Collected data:
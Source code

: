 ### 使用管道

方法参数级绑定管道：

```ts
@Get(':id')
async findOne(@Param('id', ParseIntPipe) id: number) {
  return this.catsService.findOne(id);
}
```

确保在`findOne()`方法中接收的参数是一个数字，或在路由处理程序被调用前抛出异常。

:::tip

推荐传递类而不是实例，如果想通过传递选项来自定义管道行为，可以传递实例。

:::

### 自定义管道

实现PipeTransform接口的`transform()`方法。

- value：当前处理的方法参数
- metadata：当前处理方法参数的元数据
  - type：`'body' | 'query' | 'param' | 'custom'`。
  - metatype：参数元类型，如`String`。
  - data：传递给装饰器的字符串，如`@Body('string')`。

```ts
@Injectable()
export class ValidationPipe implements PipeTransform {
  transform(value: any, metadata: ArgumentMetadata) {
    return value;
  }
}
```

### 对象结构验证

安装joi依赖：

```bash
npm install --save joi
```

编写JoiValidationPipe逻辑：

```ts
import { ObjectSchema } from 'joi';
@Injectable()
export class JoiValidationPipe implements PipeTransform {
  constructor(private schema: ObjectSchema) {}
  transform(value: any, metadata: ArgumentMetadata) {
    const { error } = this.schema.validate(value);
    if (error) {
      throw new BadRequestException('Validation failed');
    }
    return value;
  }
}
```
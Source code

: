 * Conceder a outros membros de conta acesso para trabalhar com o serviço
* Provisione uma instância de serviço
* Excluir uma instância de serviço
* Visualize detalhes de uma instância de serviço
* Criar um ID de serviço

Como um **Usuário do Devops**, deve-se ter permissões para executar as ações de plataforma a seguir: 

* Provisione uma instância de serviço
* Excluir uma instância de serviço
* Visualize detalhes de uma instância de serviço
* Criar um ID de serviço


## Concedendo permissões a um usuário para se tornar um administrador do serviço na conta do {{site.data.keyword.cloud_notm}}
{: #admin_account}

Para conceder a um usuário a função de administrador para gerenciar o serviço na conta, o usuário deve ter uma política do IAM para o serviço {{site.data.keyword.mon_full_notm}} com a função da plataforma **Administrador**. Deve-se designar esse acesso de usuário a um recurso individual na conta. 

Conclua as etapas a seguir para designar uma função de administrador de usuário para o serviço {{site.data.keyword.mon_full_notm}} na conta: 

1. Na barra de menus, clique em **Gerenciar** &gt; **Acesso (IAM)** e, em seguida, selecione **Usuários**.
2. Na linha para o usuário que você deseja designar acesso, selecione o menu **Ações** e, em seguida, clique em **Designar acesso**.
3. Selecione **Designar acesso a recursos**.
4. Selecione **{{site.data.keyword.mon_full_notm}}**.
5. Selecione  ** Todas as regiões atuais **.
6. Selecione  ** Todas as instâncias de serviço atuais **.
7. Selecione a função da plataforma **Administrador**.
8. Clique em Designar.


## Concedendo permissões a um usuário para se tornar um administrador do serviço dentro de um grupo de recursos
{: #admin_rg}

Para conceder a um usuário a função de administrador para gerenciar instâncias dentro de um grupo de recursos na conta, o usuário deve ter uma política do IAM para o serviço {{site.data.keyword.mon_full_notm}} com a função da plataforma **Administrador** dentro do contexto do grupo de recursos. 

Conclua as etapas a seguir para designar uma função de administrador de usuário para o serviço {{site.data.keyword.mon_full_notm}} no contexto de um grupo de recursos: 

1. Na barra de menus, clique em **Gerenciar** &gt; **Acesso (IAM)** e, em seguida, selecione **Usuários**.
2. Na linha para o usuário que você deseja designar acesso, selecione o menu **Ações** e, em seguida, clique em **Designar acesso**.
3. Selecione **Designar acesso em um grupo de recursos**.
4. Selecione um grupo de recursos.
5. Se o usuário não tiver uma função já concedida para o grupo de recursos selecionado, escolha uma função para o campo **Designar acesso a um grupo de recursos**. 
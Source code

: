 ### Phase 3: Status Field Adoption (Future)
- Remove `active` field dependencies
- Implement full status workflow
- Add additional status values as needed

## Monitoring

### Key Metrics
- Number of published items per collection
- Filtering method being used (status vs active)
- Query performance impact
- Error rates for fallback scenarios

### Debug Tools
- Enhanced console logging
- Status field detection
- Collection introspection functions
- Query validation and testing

» **Your instructions**: For the word "contexto", find all matching lines in the entries above and copy them out.

» **Result of the task**:
Para conceder a um usuário a função de administrador para gerenciar instâncias dentro de um grupo de recursos na conta, o usuário deve ter uma política do IAM para o serviço {{site.data.keyword.mon_full_notm}} com a função da plataforma **Administrador** dentro do contexto do grupo de recursos. 
Conclua as etapas a seguir para designar uma função de administrador de usuário para o serviço {{site.data.keyword.mon_full_notm}} no contexto de um grupo de recursos: 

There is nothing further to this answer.